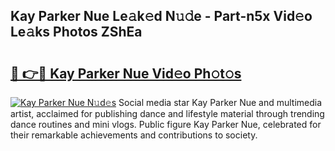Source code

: ## Kay Parker Nue Le𝚊k𝚎d N𝚞𝚍e - Part-n5x Vid𝚎o Le𝚊ks Photos ZShEa

# <h2><a href="http://fb42dr7.evod.top/?m=Kay+Parker+Nue">🔗 👉🔴 Kay Parker Nue Vid𝚎o Ph𝚘t𝚘s</a></h2>

[![Kay Parker Nue N𝚞d𝚎s](https://i.imgur.com/8V9OHl7.gif)](http://fb42dr7.evod.top/?m=Kay+Parker+Nue)
Social media star Kay Parker Nue and multimedia artist, acclaimed for publishing dance and lifestyle material through trending dance routines and mini vlogs. Public figure Kay Parker Nue, celebrated for their remarkable achievements and contributions to society. 
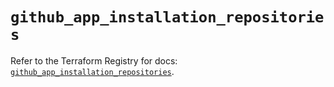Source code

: # `github_app_installation_repositories`

Refer to the Terraform Registry for docs: [`github_app_installation_repositories`](https://registry.terraform.io/providers/integrations/github/6.7.5/docs/resources/app_installation_repositories).
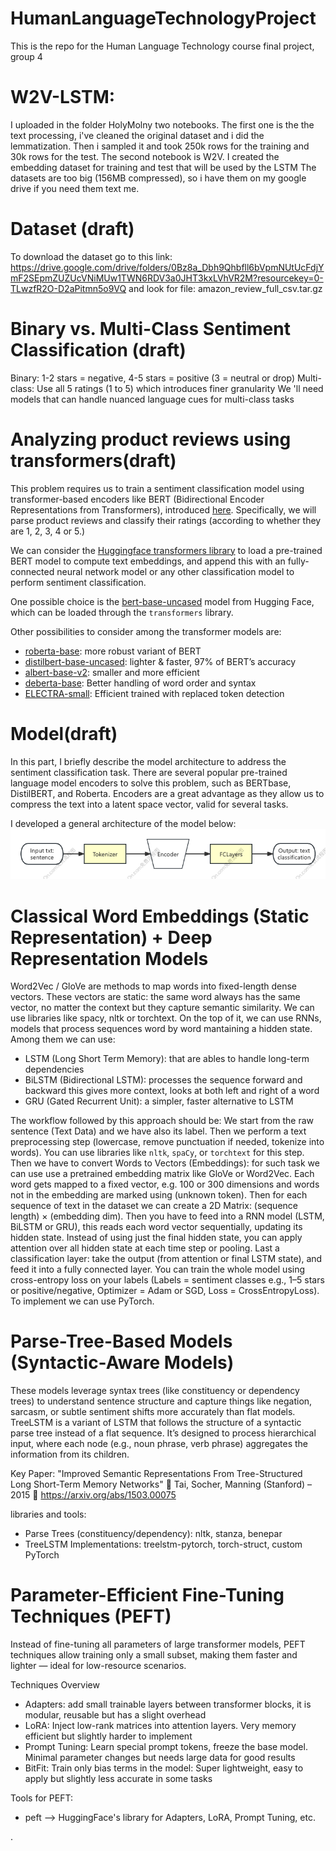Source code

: # HumanLanguageTechnologyProject
This is the repo for the Human Language Technology course final project, group 4

# W2V-LSTM:
I uploaded in the folder HolyMolny two notebooks. 
The first one is the the text processing, i've cleaned the original dataset and i did the lemmatization. Then i sampled it and took 250k rows for the training and 30k rows for the test. 
The second notebook is W2V. I created the embedding dataset for training and test that will be used by the LSTM
The datasets are too big (156MB compressed), so i have them on my google drive if you need them text me.

# Dataset (draft)
To download the dataset go to this link: 
https://drive.google.com/drive/folders/0Bz8a_Dbh9Qhbfll6bVpmNUtUcFdjYmF2SEpmZUZUcVNiMUw1TWN6RDV3a0JHT3kxLVhVR2M?resourcekey=0-TLwzfR2O-D2aPitmn5o9VQ and look for file:  amazon_review_full_csv.tar.gz

# Binary vs. Multi-Class Sentiment Classification (draft)
Binary: 1-2 stars = negative, 4-5 stars = positive (3 = neutral or drop) 
Multi-class: Use all 5 ratings (1 to 5) which introduces finer granularity
We 'll need models that can handle nuanced language cues for multi-class tasks

# Analyzing product reviews using transformers(draft)
This problem requires us to train a sentiment classification model using transformer-based encoders like BERT (Bidirectional Encoder Representations from Transformers), introduced [here](https://arxiv.org/abs/1810.04805). Specifically, we will parse product reviews and classify their ratings (according to whether they are 1, 2, 3, 4 or 5.)

We can consider the [Huggingface transformers library](https://github.com/huggingface/transformers) to load a pre-trained BERT model to compute text embeddings, and append this with an fully-connected neural network model or any other classification model to perform sentiment classification.

One possible choice is the [bert-base-uncased](https://huggingface.co/bert-base-uncased) model from Hugging Face, which can be loaded through the `transformers` library.

Other possibilities to consider among the transformer models are: 
- [roberta-base](https://huggingface.co/FacebookAI/roberta-base): more robust variant of BERT
- [distilbert-base-uncased](https://huggingface.co/distilbert/distilbert-base-uncased): lighter & faster, 97% of BERT’s accuracy
- [albert-base-v2](https://huggingface.co/albert/albert-base-v2): smaller and more efficient
- [deberta-base](https://huggingface.co/microsoft/deberta-base): 	Better handling of word order and syntax
- [ELECTRA-small](https://huggingface.co/google/electra-small-discriminator): Efficient trained with replaced token detection

# Model(draft)
In this part, I briefly describe the model architecture to address the sentiment classification task. There are several popular pre-trained language model encoders to solve this problem, such as BERTbase, DistilBERT, and Roberta. Encoders are a great advantage as they allow us to compress the text into a latent space vector, valid for several tasks.

I developed a general architecture of the model below:
![model architecture](Img/ModelArchitecture.png)

# Classical Word Embeddings (Static Representation) + Deep Representation Models 
Word2Vec / GloVe are methods to map words into fixed-length dense vectors. These vectors are static: the same word always has the same vector, no matter the context but they capture semantic similarity. We can use libraries like spacy, nltk or torchtext. On the top of it, we can use RNNs, models that process sequences word by word mantaining a hidden state. Among them we can use:
- LSTM (Long Short Term Memory): that are ables to handle long-term dependencies
- BiLSTM (Bidirectional LSTM): processes the sequence forward and backward this gives more context, looks at both left and right of a word
- GRU (Gated Recurrent Unit): a simpler, faster alternative to LSTM

The workflow followed by this approach should be: 
We start from the raw sentence (Text Data) and we have also its label. Then we perform a text preprocessing step (lowercase, remove punctuation if needed, tokenize into words). You can use libraries like `nltk`, `spaCy`, or `torchtext` for this step. Then we have to convert Words to Vectors (Embeddings): for such task we can use use a pretrained embedding matrix like GloVe or Word2Vec. Each word gets mapped to a fixed vector, e.g. 100 or 300 dimensions and words not in the embedding are marked using <UNK> (unknown token). Then for each sequence of text in the dataset we can create a 2D Matrix: (sequence length) × (embedding dim). Then you have to feed into a RNN model (LSTM, BiLSTM or GRU), this reads each word vector sequentially, updating its hidden state. Instead of using just the final hidden state, you can apply attention over all hidden state at each time step or pooling. Last a classification layer: take the output (from attention or final LSTM state), and feed it into a fully connected layer. You can train the whole model using cross-entropy loss on your labels (Labels = sentiment classes e.g., 1–5 stars or positive/negative, Optimizer = Adam or SGD, Loss = CrossEntropyLoss). To implement we can use PyTorch. 

# Parse-Tree-Based Models (Syntactic-Aware Models)
These models leverage syntax trees (like constituency or dependency trees) to understand sentence structure and capture things like negation, sarcasm, or subtle sentiment shifts more accurately than flat models.
TreeLSTM is a variant of LSTM that follows the structure of a syntactic parse tree instead of a flat sequence. It’s designed to process hierarchical input, where each node (e.g., noun phrase, verb phrase) aggregates the information from its children.

Key Paper:
"Improved Semantic Representations From Tree-Structured Long Short-Term Memory Networks"
📎 Tai, Socher, Manning (Stanford) – 2015
📄 https://arxiv.org/abs/1503.00075

libraries and tools: 
- Parse Trees (constituency/dependency):	nltk, stanza, benepar
- TreeLSTM Implementations: treelstm-pytorch, torch-struct, custom PyTorch

# Parameter-Efficient Fine-Tuning Techniques (PEFT)
Instead of fine-tuning all parameters of large transformer models, PEFT techniques allow training only a small subset, making them faster and lighter — ideal for low-resource scenarios.

Techniques Overview
- Adapters: add small trainable layers between transformer blocks, it is modular, reusable	but has a slight overhead
- LoRA:	Inject low-rank matrices into attention layers.	Very memory efficient	but slightly harder to implement
- Prompt Tuning: Learn special prompt tokens, freeze the base model. Minimal parameter changes	but needs large data for good results
- BitFit: Train only bias terms in the model: Super lightweight, easy to apply	but slightly less accurate in some tasks

Tools for PEFT:
- peft	--> HuggingFace's library for Adapters, LoRA, Prompt Tuning, etc.


.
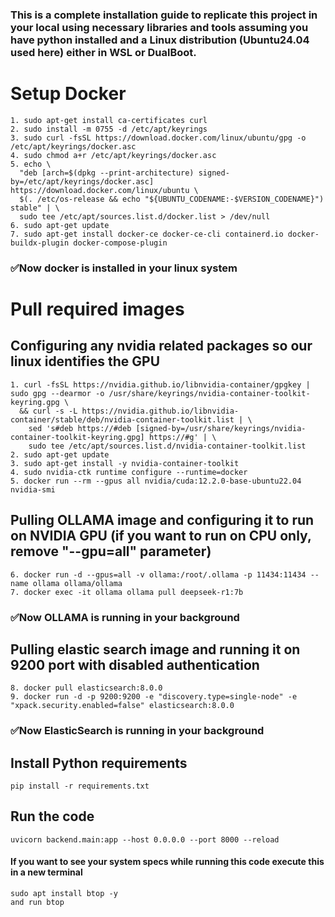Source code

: ### This is a complete installation guide to replicate this project in your local using necessary libraries and tools assuming you have python installed and a Linux distribution (Ubuntu24.04 used here) either in **WSL** or **DualBoot**.



# Setup Docker
    1. sudo apt-get install ca-certificates curl
    2. sudo install -m 0755 -d /etc/apt/keyrings
    3. sudo curl -fsSL https://download.docker.com/linux/ubuntu/gpg -o /etc/apt/keyrings/docker.asc
    4. sudo chmod a+r /etc/apt/keyrings/docker.asc
    5. echo \
      "deb [arch=$(dpkg --print-architecture) signed-by=/etc/apt/keyrings/docker.asc] https://download.docker.com/linux/ubuntu \
      $(. /etc/os-release && echo "${UBUNTU_CODENAME:-$VERSION_CODENAME}") stable" | \
      sudo tee /etc/apt/sources.list.d/docker.list > /dev/null
    6. sudo apt-get update
    7. sudo apt-get install docker-ce docker-ce-cli containerd.io docker-buildx-plugin docker-compose-plugin

### ✅Now docker is installed in your linux system



# Pull required images
## Configuring any nvidia related packages so our linux identifies the GPU
    1. curl -fsSL https://nvidia.github.io/libnvidia-container/gpgkey | sudo gpg --dearmor -o /usr/share/keyrings/nvidia-container-toolkit-keyring.gpg \
      && curl -s -L https://nvidia.github.io/libnvidia-container/stable/deb/nvidia-container-toolkit.list | \
        sed 's#deb https://#deb [signed-by=/usr/share/keyrings/nvidia-container-toolkit-keyring.gpg] https://#g' | \
        sudo tee /etc/apt/sources.list.d/nvidia-container-toolkit.list
    2. sudo apt-get update
    3. sudo apt-get install -y nvidia-container-toolkit
    4. sudo nvidia-ctk runtime configure --runtime=docker
    5. docker run --rm --gpus all nvidia/cuda:12.2.0-base-ubuntu22.04 nvidia-smi



## Pulling OLLAMA image and configuring it to run on NVIDIA GPU (if you want to run on CPU only, remove "--gpu=all" parameter)
    6. docker run -d --gpus=all -v ollama:/root/.ollama -p 11434:11434 --name ollama ollama/ollama
    7. docker exec -it ollama ollama pull deepseek-r1:7b
### ✅Now OLLAMA is running in your background



## Pulling elastic search image and running it on 9200 port with **disabled authentication**
    8. docker pull elasticsearch:8.0.0
    9. docker run -d -p 9200:9200 -e "discovery.type=single-node" -e "xpack.security.enabled=false" elasticsearch:8.0.0
### ✅Now ElasticSearch is running in your background



## Install Python requirements
    pip install -r requirements.txt



## Run the code
    uvicorn backend.main:app --host 0.0.0.0 --port 8000 --reload 




#### If you want to see your system specs while running this code execute this in a new terminal
    sudo apt install btop -y
    and run btop




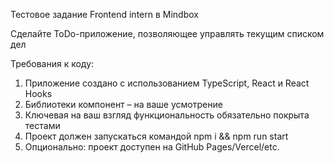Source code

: Тестовое задание Frontend intern в Mindbox

Сделайте ToDo-приложение, позволяющее управлять текущим списком дел

Требования к коду:

1) Приложение создано с использованием TypeScript, React и React Hooks
2) Библиотеки компонент – на ваше усмотрение
3) Ключевая на ваш взгляд функциональность обязательно покрыта тестами
4) Проект должен запускаться командой npm i && npm run start
5) Опционально: проект доступен на GitHub Pages/Vercel/etc.
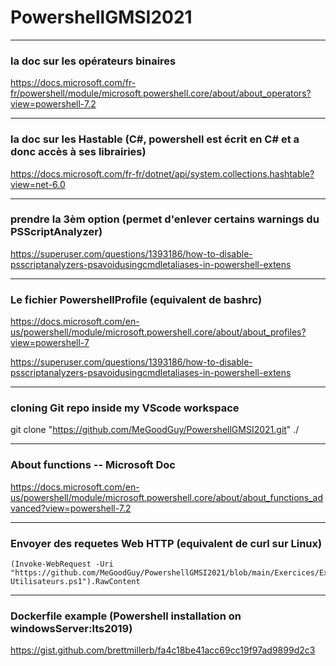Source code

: # PowershellGMSI2021



---
### la doc sur les opérateurs binaires

https://docs.microsoft.com/fr-fr/powershell/module/microsoft.powershell.core/about/about_operators?view=powershell-7.2



---
### la doc sur les Hastable (C#, powershell est écrit en C# et a donc accès à ses librairies)

https://docs.microsoft.com/fr-fr/dotnet/api/system.collections.hashtable?view=net-6.0




---
### prendre la 3èm option (permet d'enlever certains warnings du PSScriptAnalyzer)

https://superuser.com/questions/1393186/how-to-disable-psscriptanalyzers-psavoidusingcmdletaliases-in-powershell-extens




---
### Le fichier PowershellProfile (equivalent de bashrc)
https://docs.microsoft.com/en-us/powershell/module/microsoft.powershell.core/about/about_profiles?view=powershell-7

https://superuser.com/questions/1393186/how-to-disable-psscriptanalyzers-psavoidusingcmdletaliases-in-powershell-extens

---
### cloning Git repo inside my VScode workspace
git clone "https://github.com/MeGoodGuy/PowershellGMSI2021.git" ./


---
### About functions  --  Microsoft Doc
https://docs.microsoft.com/en-us/powershell/module/microsoft.powershell.core/about/about_functions_advanced?view=powershell-7.2


---
### Envoyer des requetes Web HTTP (equivalent de curl sur Linux)
    (Invoke-WebRequest -Uri "https://github.com/MeGoodGuy/PowershellGMSI2021/blob/main/Exercices/ExosFunctions/Afficher-Utilisateurs.ps1").RawContent



---
### Dockerfile example (Powershell installation on windowsServer:lts2019)
https://gist.github.com/brettmillerb/fa4c18be41acc69cc19f97ad9899d2c3

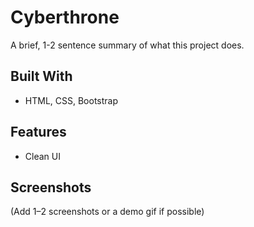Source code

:# Cyberthrone

A brief, 1-2 sentence summary of what this project does.

## Built With
- HTML, CSS, Bootstrap

## Features
- Clean UI

## Screenshots
(Add 1–2 screenshots or a demo gif if possible)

▶ **TASK GOAL**
Exactly the lines above from the one with "7. sudo apt-get" to the one with "1. curl -fsSL", both included, are to be quoted; leave the rest out.

▶ **ANSWER AREA**
    7. sudo apt-get install docker-ce docker-ce-cli containerd.io docker-buildx-plugin docker-compose-plugin

### ✅Now docker is installed in your linux system



# Pull required images
## Configuring any nvidia related packages so our linux identifies the GPU
    1. curl -fsSL https://nvidia.github.io/libnvidia-container/gpgkey | sudo gpg --dearmor -o /usr/share/keyrings/nvidia-container-toolkit-keyring.gpg \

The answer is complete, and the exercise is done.